--- Problem to solve ---
Every line below that mentions the word "begin" should be copied out.

--- Data records ---

- Opening Delimiter -

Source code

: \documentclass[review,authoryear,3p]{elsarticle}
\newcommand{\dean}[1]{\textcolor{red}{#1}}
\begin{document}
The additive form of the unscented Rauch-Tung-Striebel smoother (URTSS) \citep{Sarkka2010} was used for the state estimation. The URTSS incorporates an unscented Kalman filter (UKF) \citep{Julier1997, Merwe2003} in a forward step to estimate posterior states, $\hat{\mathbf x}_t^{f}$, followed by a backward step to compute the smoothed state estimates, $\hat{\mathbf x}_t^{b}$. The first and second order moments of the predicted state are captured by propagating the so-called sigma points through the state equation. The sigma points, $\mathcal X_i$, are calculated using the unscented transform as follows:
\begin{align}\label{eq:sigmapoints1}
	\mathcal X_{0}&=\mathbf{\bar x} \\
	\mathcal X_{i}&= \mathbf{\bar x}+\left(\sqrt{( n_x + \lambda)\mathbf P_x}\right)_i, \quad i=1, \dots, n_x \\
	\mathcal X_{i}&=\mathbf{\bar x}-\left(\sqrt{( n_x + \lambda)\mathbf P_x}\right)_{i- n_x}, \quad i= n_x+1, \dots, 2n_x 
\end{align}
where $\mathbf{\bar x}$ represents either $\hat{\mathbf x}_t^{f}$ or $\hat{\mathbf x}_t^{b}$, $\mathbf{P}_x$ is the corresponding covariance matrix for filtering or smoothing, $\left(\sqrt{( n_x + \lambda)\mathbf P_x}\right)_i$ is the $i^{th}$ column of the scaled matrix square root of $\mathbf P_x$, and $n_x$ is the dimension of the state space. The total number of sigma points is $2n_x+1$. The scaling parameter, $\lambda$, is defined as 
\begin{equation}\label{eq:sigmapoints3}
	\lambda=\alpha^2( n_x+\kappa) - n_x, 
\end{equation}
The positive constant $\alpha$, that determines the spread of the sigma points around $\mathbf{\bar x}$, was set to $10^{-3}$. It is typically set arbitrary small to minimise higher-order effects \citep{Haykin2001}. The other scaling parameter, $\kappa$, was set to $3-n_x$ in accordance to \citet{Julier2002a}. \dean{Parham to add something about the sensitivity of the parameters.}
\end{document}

- Closing Delimiter -
- Opening Delimiter -

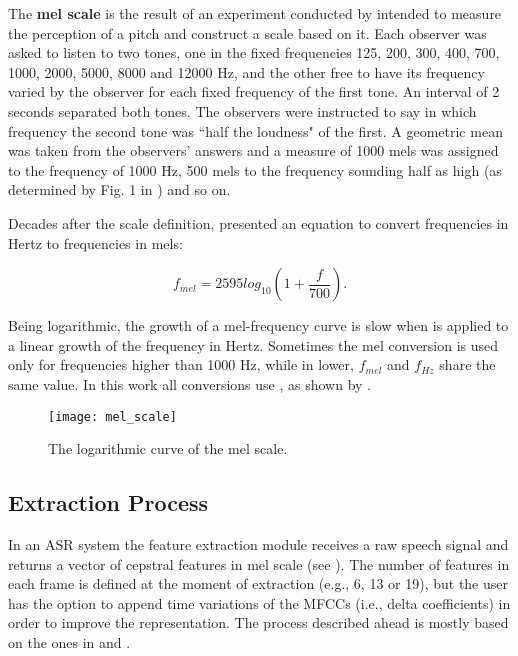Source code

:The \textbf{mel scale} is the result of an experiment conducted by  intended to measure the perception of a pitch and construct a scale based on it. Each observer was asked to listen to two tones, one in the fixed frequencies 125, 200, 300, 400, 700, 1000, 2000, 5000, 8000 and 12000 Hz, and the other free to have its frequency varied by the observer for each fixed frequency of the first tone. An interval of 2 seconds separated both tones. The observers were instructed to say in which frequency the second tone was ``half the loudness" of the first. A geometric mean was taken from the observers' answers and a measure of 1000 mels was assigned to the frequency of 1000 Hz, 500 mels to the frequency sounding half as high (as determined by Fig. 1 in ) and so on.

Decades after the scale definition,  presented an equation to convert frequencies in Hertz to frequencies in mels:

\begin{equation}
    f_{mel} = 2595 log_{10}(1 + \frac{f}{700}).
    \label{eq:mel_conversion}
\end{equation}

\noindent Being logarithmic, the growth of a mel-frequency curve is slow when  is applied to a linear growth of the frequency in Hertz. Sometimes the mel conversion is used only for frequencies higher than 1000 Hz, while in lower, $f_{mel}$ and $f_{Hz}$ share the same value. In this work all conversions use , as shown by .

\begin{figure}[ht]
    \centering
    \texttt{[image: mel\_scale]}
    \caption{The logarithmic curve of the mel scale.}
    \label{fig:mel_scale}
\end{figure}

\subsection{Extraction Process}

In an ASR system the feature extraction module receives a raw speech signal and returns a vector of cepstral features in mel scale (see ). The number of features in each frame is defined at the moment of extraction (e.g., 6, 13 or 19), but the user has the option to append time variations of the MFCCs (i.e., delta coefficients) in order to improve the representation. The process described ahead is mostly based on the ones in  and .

- Closing Delimiter -

--- Final answer ---
\begin{document}
\begin{align}\label{eq:sigmapoints1}
\begin{equation}\label{eq:sigmapoints3}
\begin{equation}
\begin{figure}[ht]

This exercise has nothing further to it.